Write out all of the entries exactly as given.

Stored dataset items
━━━━━━━━━━━━━━━━━━━━

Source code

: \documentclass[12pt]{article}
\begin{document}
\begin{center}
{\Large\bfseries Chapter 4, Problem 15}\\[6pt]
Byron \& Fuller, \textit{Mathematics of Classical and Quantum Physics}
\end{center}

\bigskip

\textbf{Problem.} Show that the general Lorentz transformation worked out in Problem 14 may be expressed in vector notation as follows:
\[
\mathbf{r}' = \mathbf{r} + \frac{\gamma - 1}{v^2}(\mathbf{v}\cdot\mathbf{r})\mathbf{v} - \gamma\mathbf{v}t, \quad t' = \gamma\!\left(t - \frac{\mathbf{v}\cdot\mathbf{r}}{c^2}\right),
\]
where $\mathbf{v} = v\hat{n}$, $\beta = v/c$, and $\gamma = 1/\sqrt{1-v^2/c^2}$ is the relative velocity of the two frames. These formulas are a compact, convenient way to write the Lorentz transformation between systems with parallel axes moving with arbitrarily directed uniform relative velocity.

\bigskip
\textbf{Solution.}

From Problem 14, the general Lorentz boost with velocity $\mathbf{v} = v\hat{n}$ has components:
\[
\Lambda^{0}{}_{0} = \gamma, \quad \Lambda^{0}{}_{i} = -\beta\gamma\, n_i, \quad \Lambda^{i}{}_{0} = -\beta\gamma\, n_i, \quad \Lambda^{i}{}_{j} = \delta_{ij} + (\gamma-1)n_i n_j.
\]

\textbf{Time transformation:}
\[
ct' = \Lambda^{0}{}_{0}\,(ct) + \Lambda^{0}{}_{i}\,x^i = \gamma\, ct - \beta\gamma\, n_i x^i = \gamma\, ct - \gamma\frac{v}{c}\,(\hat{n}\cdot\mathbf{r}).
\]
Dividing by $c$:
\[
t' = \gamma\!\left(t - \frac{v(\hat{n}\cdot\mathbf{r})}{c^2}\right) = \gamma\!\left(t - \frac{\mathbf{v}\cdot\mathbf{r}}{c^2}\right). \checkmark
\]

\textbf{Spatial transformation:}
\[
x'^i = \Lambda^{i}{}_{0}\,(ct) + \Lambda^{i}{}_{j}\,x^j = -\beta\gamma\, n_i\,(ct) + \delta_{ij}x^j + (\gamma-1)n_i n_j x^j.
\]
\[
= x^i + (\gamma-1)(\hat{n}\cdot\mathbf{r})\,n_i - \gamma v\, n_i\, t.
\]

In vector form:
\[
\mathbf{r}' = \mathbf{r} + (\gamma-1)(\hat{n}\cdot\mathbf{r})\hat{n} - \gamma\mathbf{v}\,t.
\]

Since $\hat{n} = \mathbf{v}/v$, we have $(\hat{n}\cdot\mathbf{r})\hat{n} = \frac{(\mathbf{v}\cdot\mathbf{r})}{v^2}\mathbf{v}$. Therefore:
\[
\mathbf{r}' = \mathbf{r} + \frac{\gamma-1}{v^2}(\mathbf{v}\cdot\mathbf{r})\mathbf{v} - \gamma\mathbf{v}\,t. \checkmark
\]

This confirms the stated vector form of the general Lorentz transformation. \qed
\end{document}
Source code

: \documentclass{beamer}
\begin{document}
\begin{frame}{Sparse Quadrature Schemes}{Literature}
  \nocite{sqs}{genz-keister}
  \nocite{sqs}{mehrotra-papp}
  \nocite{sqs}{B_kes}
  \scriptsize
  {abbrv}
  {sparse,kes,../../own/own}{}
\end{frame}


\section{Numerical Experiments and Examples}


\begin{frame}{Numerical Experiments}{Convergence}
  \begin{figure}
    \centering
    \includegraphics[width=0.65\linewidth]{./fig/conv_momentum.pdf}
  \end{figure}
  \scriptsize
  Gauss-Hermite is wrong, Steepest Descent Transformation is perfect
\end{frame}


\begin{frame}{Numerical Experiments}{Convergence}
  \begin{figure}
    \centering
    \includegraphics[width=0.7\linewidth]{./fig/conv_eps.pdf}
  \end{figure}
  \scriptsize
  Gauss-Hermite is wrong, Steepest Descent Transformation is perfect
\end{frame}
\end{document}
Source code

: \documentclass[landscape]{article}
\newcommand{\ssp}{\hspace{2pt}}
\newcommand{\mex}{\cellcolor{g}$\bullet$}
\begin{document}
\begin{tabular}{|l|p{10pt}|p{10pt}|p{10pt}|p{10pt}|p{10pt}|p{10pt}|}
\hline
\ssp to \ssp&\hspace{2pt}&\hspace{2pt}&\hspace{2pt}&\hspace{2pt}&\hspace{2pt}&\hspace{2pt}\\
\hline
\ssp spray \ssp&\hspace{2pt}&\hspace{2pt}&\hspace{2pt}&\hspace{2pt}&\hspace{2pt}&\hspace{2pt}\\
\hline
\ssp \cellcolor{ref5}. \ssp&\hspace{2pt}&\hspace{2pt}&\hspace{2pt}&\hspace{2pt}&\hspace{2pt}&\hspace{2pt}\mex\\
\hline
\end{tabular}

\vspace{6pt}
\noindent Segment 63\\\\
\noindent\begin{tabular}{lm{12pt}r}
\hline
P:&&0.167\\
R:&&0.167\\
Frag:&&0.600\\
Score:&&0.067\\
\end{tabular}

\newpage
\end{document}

━━━━━━━━━━━━━━━━━━━━

• **Problem solution**
Source code

: \documentclass[12pt]{article}
\begin{document}
\begin{center}
{\Large\bfseries Chapter 4, Problem 15}\\[6pt]
Byron \& Fuller, \textit{Mathematics of Classical and Quantum Physics}
\end{center}

\bigskip

\textbf{Problem.} Show that the general Lorentz transformation worked out in Problem 14 may be expressed in vector notation as follows:
\[
\mathbf{r}' = \mathbf{r} + \frac{\gamma - 1}{v^2}(\mathbf{v}\cdot\mathbf{r})\mathbf{v} - \gamma\mathbf{v}t, \quad t' = \gamma\!\left(t - \frac{\mathbf{v}\cdot\mathbf{r}}{c^2}\right),
\]
where $\mathbf{v} = v\hat{n}$, $\beta = v/c$, and $\gamma = 1/\sqrt{1-v^2/c^2}$ is the relative velocity of the two frames. These formulas are a compact, convenient way to write the Lorentz transformation between systems with parallel axes moving with arbitrarily directed uniform relative velocity.

\bigskip
\textbf{Solution.}

From Problem 14, the general Lorentz boost with velocity $\mathbf{v} = v\hat{n}$ has components:
\[
\Lambda^{0}{}_{0} = \gamma, \quad \Lambda^{0}{}_{i} = -\beta\gamma\, n_i, \quad \Lambda^{i}{}_{0} = -\beta\gamma\, n_i, \quad \Lambda^{i}{}_{j} = \delta_{ij} + (\gamma-1)n_i n_j.
\]

\textbf{Time transformation:}
\[
ct' = \Lambda^{0}{}_{0}\,(ct) + \Lambda^{0}{}_{i}\,x^i = \gamma\, ct - \beta\gamma\, n_i x^i = \gamma\, ct - \gamma\frac{v}{c}\,(\hat{n}\cdot\mathbf{r}).
\]
Dividing by $c$:
\[
t' = \gamma\!\left(t - \frac{v(\hat{n}\cdot\mathbf{r})}{c^2}\right) = \gamma\!\left(t - \frac{\mathbf{v}\cdot\mathbf{r}}{c^2}\right). \checkmark
\]

\textbf{Spatial transformation:}
\[
x'^i = \Lambda^{i}{}_{0}\,(ct) + \Lambda^{i}{}_{j}\,x^j = -\beta\gamma\, n_i\,(ct) + \delta_{ij}x^j + (\gamma-1)n_i n_j x^j.
\]
\[
= x^i + (\gamma-1)(\hat{n}\cdot\mathbf{r})\,n_i - \gamma v\, n_i\, t.
\]

In vector form:
\[
\mathbf{r}' = \mathbf{r} + (\gamma-1)(\hat{n}\cdot\mathbf{r})\hat{n} - \gamma\mathbf{v}\,t.
\]

Since $\hat{n} = \mathbf{v}/v$, we have $(\hat{n}\cdot\mathbf{r})\hat{n} = \frac{(\mathbf{v}\cdot\mathbf{r})}{v^2}\mathbf{v}$. Therefore:
\[
\mathbf{r}' = \mathbf{r} + \frac{\gamma-1}{v^2}(\mathbf{v}\cdot\mathbf{r})\mathbf{v} - \gamma\mathbf{v}\,t. \checkmark
\]

This confirms the stated vector form of the general Lorentz transformation. \qed
\end{document}
Source code

: \documentclass{beamer}
\begin{document}
\begin{frame}{Sparse Quadrature Schemes}{Literature}
  \nocite{sqs}{genz-keister}
  \nocite{sqs}{mehrotra-papp}
  \nocite{sqs}{B_kes}
  \scriptsize
  {abbrv}
  {sparse,kes,../../own/own}{}
\end{frame}


\section{Numerical Experiments and Examples}


\begin{frame}{Numerical Experiments}{Convergence}
  \begin{figure}
    \centering
    \includegraphics[width=0.65\linewidth]{./fig/conv_momentum.pdf}
  \end{figure}
  \scriptsize
  Gauss-Hermite is wrong, Steepest Descent Transformation is perfect
\end{frame}


\begin{frame}{Numerical Experiments}{Convergence}
  \begin{figure}
    \centering
    \includegraphics[width=0.7\linewidth]{./fig/conv_eps.pdf}
  \end{figure}
  \scriptsize
  Gauss-Hermite is wrong, Steepest Descent Transformation is perfect
\end{frame}
\end{document}
Source code

: \documentclass[landscape]{article}
\newcommand{\ssp}{\hspace{2pt}}
\newcommand{\mex}{\cellcolor{g}$\bullet$}
\begin{document}
\begin{tabular}{|l|p{10pt}|p{10pt}|p{10pt}|p{10pt}|p{10pt}|p{10pt}|}
\hline
\ssp to \ssp&\hspace{2pt}&\hspace{2pt}&\hspace{2pt}&\hspace{2pt}&\hspace{2pt}&\hspace{2pt}\\
\hline
\ssp spray \ssp&\hspace{2pt}&\hspace{2pt}&\hspace{2pt}&\hspace{2pt}&\hspace{2pt}&\hspace{2pt}\\
\hline
\ssp \cellcolor{ref5}. \ssp&\hspace{2pt}&\hspace{2pt}&\hspace{2pt}&\hspace{2pt}&\hspace{2pt}&\hspace{2pt}\mex\\
\hline
\end{tabular}

\vspace{6pt}
\noindent Segment 63\\\\
\noindent\begin{tabular}{lm{12pt}r}
\hline
P:&&0.167\\
R:&&0.167\\
Frag:&&0.600\\
Score:&&0.067\\
\end{tabular}

\newpage
\end{document}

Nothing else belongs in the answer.